While recent data suggest we’re making solid progress in bringing down total review times for both 510(k) submissions and our higher risk premarket approval applications, it’s always useful to get a reality check.
That’s why, as part of the 2012 Medical Device User Fee Amendments (MDUFA III), FDA agreed with the medical device industry to participate in an independent and comprehensive assessment of our review process.
A third party consulting firm assessed CDRH’s review process, management systems, IT infrastructure, workload management tools, reviewer training programs and staff turnover. Key findings were released in December 2013, along with a list of high-priority recommendations for improvements.
Their Final Report on Findings and Recommendations, released today, affirms that CDRH is on a path to meeting many of the challenges that were flagged in the months leading up to the enactment of MDUFA III, including such topics as sponsor communication, IT infrastructure, reviewer training, reviewer attrition, and submission quality.
Initially, the contractor identified 31 unique issues related to the device submission review process. They concluded that CDRH had taken steps to address 21 of those 31 issues – either through the development and implementation of new MDUFA III provisions, updated systems, and/or processes for review staff – and that we had at least begun to address another nine of the issues. Only one issue – creating the tools and metrics to assess the consistency of decision-making across the program – remained. It was the driver for one of the contractor’s high-priority recommendations.

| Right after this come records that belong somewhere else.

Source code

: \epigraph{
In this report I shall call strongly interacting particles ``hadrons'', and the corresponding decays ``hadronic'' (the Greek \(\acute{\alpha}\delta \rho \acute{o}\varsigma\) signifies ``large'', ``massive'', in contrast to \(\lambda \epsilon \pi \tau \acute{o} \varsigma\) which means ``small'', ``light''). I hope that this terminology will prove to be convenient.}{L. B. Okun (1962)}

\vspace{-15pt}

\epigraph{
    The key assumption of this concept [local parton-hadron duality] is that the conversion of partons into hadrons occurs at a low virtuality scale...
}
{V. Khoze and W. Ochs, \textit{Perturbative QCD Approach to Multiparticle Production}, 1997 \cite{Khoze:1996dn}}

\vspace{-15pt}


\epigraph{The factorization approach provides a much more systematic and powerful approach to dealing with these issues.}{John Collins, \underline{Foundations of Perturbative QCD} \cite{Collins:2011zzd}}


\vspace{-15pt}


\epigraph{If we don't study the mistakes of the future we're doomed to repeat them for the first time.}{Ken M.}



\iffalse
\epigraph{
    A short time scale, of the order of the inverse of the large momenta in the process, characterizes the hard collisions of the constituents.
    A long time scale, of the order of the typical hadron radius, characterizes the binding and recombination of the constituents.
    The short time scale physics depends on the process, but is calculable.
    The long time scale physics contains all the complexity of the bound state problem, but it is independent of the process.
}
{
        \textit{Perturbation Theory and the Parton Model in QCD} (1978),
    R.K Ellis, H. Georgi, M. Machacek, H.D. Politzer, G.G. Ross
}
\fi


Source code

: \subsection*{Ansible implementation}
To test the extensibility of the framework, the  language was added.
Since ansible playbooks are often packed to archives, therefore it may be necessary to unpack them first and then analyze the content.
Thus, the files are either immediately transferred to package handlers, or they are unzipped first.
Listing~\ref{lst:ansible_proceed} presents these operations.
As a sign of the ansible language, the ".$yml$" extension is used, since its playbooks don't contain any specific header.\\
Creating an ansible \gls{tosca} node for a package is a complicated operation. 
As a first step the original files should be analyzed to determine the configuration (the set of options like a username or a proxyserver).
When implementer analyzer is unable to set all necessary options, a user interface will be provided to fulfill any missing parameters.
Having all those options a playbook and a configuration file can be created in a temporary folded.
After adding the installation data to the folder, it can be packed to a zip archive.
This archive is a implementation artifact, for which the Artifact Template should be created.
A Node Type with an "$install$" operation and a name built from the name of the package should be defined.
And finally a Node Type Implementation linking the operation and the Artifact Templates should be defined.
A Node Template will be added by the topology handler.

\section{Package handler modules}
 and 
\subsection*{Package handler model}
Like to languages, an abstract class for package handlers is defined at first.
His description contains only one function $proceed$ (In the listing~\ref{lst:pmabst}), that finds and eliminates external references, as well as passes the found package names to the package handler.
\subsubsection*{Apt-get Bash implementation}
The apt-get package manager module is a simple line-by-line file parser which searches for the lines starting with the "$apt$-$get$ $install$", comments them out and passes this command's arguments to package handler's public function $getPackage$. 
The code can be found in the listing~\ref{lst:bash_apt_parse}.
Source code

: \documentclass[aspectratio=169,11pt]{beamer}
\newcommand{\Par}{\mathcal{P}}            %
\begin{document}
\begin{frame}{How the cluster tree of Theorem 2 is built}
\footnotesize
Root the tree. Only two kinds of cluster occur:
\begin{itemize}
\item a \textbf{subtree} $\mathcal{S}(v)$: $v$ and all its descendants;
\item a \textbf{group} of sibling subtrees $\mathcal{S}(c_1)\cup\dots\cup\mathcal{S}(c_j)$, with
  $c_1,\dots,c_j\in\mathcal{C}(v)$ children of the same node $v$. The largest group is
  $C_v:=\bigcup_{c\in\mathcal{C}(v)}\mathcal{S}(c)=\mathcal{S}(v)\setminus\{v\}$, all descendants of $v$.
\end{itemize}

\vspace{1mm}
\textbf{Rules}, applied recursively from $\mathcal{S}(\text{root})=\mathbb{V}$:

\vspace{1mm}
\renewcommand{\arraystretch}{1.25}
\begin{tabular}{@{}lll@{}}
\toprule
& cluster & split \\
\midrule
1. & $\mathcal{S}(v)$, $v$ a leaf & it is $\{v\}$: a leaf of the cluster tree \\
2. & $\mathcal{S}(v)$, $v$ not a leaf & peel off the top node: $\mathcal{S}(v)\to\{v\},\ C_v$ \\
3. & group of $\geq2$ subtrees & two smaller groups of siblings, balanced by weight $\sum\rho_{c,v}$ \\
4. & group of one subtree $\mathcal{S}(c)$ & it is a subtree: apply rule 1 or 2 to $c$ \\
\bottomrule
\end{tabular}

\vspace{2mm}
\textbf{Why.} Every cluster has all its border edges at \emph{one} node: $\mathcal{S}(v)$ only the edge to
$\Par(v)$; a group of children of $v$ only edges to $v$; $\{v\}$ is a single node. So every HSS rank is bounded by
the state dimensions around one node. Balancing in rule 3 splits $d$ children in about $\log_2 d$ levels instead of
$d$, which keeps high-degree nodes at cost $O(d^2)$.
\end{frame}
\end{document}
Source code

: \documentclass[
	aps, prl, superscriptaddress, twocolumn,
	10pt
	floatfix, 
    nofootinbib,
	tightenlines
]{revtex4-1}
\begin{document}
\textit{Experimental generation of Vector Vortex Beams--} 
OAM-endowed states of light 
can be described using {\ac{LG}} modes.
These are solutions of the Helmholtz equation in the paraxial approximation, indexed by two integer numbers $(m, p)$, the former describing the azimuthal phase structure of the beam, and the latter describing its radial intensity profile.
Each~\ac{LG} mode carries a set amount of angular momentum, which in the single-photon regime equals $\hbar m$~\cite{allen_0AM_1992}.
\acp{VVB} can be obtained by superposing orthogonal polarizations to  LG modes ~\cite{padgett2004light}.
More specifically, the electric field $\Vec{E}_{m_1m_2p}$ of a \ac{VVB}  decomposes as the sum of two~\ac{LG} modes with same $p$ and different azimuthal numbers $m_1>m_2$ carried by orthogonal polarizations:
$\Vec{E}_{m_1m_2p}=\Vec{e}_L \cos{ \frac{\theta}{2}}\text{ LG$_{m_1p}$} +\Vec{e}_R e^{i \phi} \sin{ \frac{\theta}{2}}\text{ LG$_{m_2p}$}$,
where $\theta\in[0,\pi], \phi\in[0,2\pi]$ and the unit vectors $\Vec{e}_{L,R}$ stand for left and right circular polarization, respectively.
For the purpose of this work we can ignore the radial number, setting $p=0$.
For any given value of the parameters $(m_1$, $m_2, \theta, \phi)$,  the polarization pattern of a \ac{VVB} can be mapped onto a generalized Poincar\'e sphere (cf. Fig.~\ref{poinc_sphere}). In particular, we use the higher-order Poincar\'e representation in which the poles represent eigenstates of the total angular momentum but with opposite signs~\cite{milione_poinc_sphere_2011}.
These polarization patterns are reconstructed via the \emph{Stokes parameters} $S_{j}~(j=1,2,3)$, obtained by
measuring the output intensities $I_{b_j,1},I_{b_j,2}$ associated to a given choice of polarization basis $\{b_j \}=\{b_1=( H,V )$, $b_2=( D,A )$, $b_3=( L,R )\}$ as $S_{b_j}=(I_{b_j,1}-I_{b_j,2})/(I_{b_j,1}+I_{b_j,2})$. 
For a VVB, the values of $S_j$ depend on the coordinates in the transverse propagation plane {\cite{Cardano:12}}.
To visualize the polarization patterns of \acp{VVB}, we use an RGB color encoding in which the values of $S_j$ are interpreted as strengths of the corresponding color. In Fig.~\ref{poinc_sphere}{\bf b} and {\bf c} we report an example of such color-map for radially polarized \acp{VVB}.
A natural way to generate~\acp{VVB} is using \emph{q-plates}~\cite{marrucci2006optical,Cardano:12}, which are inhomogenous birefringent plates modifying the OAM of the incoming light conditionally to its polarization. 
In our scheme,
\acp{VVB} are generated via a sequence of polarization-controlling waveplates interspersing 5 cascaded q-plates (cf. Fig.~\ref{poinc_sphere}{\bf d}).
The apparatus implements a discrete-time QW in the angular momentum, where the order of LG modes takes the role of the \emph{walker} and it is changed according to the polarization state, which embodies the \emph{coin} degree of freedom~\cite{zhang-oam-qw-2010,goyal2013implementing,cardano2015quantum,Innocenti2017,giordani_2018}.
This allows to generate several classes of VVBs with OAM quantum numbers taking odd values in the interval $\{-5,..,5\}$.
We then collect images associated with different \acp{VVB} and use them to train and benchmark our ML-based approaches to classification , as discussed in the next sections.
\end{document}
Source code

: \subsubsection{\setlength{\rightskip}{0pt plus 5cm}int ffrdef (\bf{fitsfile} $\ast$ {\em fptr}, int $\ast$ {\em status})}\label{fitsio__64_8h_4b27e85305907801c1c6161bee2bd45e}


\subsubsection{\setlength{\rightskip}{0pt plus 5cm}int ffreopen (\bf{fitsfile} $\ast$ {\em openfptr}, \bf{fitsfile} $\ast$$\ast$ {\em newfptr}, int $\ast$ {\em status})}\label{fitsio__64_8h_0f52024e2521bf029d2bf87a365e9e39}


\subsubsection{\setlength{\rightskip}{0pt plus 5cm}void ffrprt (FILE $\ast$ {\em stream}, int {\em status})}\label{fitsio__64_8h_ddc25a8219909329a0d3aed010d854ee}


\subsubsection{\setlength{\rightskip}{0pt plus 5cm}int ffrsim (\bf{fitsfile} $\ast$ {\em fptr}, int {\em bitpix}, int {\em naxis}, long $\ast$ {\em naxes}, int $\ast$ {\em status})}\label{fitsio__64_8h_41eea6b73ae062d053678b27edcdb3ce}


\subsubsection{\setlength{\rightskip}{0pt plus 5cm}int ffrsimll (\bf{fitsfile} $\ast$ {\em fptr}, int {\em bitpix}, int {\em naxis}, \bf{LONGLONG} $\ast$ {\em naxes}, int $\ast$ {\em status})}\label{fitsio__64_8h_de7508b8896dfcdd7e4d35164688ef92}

After the December report came out, we put together our own plan of action to implement the high-priority recommendations. These recommendations call for:
- Developing criteria and establishing mechanisms to improve consistency in decision-making throughout the review process.
- Providing mandatory full staff training for the three primary IT systems that support MDUFA III reviews.
- Identifying metrics and incorporating methods to better assess review process training satisfaction, learning and staff behavior changes.
- Adopting a holistic, multi-pronged approach to address five quality component areas to standardize process lifecycle management activities and improve consistency of reviews. This approach addresses such topics as corrective and preventive action and continuous process improvement, resource management, document management and system evaluation.
This action plan, also out today, has been divided into two stages. The first stage includes those actions needed to address specific recommendations identified in the December report, most of which will be implemented by 2016. The second stage covers longer-term actions to further enhance the efficiency of our processes beyond what the contractor recommended. We will now begin to execute this action plan. In addition, as we committed to do under MDUFA III, we will now develop an implementation plan for the new recommendations in this final report.
I encourage you to take a close look at the report and our plan of action. I think you’ll agree with me that sustained focus on these various management improvements will translate to more consistent and efficient reviews, advanced innovation and ultimately improved patient health.